Masks Do More Than Protect Others During COVID-19: Reducing the Inoculum of SARS-CoV-2 to Protect the Wearer
Authors: Monica Gandhi MD, MPH, Chris Beyrer MD, MPH & Eric Goosby MD
Published: Journal of General Internal Medicine (2020)
A report from a pediatric hemodialysis unit in Indiana, where all patients and staff were masked, demonstrated that staff rapidly developed antibodies to SARS-CoV-2 after exposure to a single symptomatic patient with COVID-19. In the setting of masking, however, none of the new infections was symptomatic. And in a recent outbreak in a seafood processing plant in Oregon where all workers were issued masks each day at work, the rate of asymptomatic infection among the 124 infected was 95%. An[other] outbreak in a Tyson chicken plant in Arkansas with masking also showed a 95% asymptomatic rate of infection.

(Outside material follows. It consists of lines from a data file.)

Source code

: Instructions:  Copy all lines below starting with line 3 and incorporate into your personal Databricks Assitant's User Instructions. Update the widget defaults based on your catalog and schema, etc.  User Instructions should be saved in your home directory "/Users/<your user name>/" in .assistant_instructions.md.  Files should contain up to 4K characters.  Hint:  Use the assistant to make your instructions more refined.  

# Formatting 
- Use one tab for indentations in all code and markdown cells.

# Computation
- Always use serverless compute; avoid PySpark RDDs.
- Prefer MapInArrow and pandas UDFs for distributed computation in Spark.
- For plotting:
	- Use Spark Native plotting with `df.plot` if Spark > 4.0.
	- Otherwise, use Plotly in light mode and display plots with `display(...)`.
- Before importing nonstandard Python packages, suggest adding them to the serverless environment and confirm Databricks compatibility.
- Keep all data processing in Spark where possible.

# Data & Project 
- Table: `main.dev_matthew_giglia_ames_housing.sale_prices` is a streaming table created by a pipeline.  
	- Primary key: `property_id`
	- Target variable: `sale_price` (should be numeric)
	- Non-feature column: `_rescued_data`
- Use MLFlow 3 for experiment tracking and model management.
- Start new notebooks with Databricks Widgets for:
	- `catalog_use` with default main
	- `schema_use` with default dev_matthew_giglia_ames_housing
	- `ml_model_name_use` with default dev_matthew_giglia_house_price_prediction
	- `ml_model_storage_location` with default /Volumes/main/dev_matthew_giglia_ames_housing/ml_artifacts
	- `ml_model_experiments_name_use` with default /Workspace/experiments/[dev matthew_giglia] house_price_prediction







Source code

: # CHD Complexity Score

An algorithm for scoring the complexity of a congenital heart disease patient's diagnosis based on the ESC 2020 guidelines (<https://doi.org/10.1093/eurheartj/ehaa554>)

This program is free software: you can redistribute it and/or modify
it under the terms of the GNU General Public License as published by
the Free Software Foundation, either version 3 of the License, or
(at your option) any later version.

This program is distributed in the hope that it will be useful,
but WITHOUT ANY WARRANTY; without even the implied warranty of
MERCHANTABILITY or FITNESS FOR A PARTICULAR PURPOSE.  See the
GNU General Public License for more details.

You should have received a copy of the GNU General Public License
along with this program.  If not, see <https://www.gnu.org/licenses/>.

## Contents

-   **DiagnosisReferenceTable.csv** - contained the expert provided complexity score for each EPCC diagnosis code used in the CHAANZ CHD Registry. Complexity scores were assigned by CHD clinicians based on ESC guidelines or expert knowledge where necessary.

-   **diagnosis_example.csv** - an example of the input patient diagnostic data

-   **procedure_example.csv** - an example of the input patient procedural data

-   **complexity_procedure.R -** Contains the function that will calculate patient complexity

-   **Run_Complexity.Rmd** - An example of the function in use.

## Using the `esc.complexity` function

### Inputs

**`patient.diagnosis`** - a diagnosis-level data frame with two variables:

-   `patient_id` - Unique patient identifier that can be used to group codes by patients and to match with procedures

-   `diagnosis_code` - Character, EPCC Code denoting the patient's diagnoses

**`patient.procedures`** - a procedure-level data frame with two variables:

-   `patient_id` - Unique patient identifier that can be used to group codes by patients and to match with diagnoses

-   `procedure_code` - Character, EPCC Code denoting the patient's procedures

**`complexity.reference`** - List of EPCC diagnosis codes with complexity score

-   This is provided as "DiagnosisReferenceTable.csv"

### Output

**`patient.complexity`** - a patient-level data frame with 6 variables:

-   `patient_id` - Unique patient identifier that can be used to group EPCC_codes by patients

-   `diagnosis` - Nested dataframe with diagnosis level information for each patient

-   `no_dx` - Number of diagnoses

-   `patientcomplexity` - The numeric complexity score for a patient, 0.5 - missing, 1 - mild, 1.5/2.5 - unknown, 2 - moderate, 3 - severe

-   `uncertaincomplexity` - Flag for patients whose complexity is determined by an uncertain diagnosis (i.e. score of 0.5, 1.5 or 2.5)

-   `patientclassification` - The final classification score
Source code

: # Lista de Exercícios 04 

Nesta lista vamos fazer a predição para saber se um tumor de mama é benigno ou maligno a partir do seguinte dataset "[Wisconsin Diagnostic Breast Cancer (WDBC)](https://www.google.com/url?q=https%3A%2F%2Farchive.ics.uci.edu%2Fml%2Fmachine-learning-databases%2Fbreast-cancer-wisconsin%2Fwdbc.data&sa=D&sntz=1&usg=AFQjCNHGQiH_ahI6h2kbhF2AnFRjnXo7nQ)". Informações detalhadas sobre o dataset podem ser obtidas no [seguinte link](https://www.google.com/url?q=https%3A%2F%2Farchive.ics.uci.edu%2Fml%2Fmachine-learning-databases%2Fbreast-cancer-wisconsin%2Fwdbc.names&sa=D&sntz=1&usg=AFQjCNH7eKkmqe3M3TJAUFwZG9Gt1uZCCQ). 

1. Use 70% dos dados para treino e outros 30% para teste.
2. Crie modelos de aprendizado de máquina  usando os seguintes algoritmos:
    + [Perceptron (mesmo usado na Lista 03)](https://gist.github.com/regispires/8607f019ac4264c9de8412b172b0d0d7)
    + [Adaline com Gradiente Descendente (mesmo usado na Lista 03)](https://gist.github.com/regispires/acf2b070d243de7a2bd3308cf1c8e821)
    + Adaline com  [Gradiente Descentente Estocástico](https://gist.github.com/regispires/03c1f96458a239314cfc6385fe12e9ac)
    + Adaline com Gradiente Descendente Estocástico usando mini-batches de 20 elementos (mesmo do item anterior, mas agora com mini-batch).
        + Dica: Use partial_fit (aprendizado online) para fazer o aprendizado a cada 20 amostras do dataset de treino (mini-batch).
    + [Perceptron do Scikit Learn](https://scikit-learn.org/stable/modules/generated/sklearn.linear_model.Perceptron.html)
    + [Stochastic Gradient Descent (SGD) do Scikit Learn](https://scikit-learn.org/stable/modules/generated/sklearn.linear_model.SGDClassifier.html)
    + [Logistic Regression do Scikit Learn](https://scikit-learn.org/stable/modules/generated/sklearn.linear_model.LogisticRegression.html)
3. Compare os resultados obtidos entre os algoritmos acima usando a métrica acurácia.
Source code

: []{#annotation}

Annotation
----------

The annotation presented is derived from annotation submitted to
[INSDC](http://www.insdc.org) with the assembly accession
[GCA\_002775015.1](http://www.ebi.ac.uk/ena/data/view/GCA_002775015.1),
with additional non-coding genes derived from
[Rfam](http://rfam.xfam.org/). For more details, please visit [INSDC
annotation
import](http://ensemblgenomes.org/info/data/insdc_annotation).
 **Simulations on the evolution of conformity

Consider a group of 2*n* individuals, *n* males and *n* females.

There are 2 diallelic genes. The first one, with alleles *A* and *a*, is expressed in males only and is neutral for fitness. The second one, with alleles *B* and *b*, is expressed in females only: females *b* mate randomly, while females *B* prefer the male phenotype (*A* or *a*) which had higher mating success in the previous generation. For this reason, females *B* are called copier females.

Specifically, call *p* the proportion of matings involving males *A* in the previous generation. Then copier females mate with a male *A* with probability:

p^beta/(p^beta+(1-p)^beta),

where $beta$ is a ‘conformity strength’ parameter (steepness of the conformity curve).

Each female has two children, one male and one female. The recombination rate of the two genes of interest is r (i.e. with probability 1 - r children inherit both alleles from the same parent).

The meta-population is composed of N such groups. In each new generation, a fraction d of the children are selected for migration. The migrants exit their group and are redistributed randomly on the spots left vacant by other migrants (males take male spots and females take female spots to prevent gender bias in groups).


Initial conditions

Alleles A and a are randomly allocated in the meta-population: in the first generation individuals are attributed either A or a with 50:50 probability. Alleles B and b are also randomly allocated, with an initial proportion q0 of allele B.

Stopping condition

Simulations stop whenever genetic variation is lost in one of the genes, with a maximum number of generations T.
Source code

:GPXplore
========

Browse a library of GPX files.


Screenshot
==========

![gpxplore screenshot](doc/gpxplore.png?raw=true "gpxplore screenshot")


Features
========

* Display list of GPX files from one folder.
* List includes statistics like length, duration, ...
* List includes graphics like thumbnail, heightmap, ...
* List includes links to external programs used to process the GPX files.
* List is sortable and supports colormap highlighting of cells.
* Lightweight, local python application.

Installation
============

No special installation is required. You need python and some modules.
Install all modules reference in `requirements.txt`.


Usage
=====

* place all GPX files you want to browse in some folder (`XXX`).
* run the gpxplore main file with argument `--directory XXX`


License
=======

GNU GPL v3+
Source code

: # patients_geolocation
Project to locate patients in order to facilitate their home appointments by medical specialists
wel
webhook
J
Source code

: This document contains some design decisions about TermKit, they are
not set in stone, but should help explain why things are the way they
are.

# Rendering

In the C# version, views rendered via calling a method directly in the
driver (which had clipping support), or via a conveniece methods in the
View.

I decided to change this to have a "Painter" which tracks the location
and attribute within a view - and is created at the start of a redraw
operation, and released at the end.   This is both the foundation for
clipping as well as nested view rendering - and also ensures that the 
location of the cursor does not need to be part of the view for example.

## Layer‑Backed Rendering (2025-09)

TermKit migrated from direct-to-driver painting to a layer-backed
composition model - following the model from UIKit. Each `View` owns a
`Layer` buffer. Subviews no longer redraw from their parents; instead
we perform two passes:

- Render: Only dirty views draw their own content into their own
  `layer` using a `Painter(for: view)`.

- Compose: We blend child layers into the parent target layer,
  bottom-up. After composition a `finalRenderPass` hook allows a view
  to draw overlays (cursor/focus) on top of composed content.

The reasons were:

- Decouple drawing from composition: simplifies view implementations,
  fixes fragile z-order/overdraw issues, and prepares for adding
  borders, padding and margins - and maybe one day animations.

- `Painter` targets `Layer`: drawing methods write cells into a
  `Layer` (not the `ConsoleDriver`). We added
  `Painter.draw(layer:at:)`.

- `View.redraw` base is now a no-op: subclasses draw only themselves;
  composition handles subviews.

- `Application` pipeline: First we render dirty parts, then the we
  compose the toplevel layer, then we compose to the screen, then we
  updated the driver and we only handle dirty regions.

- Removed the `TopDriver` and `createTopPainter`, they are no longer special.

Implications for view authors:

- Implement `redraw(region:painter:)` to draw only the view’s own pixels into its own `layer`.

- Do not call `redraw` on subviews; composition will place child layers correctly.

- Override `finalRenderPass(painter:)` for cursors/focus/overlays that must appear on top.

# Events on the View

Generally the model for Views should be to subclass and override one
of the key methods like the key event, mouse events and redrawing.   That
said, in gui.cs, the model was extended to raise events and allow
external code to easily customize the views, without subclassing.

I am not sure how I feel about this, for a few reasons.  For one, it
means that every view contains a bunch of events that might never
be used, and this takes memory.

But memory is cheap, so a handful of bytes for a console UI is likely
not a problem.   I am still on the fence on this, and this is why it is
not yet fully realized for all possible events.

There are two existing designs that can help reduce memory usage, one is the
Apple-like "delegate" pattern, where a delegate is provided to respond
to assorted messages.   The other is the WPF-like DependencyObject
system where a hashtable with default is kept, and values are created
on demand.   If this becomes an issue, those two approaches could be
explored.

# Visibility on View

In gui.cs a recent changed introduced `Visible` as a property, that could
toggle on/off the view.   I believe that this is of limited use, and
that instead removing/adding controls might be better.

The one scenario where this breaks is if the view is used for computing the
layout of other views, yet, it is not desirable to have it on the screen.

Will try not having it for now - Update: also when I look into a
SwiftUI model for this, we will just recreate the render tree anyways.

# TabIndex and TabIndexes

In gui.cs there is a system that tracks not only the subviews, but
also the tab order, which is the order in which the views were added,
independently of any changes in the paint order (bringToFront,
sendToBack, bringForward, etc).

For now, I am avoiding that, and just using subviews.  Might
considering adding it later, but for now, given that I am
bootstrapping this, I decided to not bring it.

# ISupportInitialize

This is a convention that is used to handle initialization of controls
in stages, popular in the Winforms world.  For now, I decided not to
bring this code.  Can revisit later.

One model showed a correlation between population-level masking and number of COVID-19 cases in various countries, but an even stronger correlation with suppression of COVID-related death rates.However, it should be acknowledged that this model could not account for all confounders that led to such low death rates in the regions examined. This group showed that, if 80% of the population wears a moderately effective mask, nearly half of the projected deaths over the next two months could be prevented. Countries accustomed to masking since the 2003 SARS-CoV pandemic, including Japan, Hong Kong, Taiwan, Thailand, South Korea, and Singapore, and those who newly embraced masking early on in the COVID-19 pandemic, such as the Czech Republic, have fared well in terms of rates of severe illness and death. Indeed, even when cases have resurged in these areas with population-based masking upon re-opening (e.g., South Korea, Singapore, Hong Kong, Taiwan), the case-fatality rate has remained low,47 which is suggestive of this viral inoculum theory.
One of the doctors that authored the research above also published this article where she wrote (emphasis mine):
When you breathe in a respiratory virus, it immediately begins hijacking any cells it lands near to turn them into virus production machines. The immune system tries to stop this process to halt the spread of the virus.
The amount of virus that you’re exposed to – called the viral inoculum, or dose – has a lot to do with how sick you get. If the exposure dose is very high, the immune response can become overwhelmed. Between the virus taking over huge numbers of cells and the immune system’s drastic efforts to contain the infection, a lot of damage is done to the body and a person can become very sick.
On the other hand, if the initial dose of the virus is small, the immune system is able to contain the virus with less drastic measures. If this happens, the person experiences fewer symptoms, if any.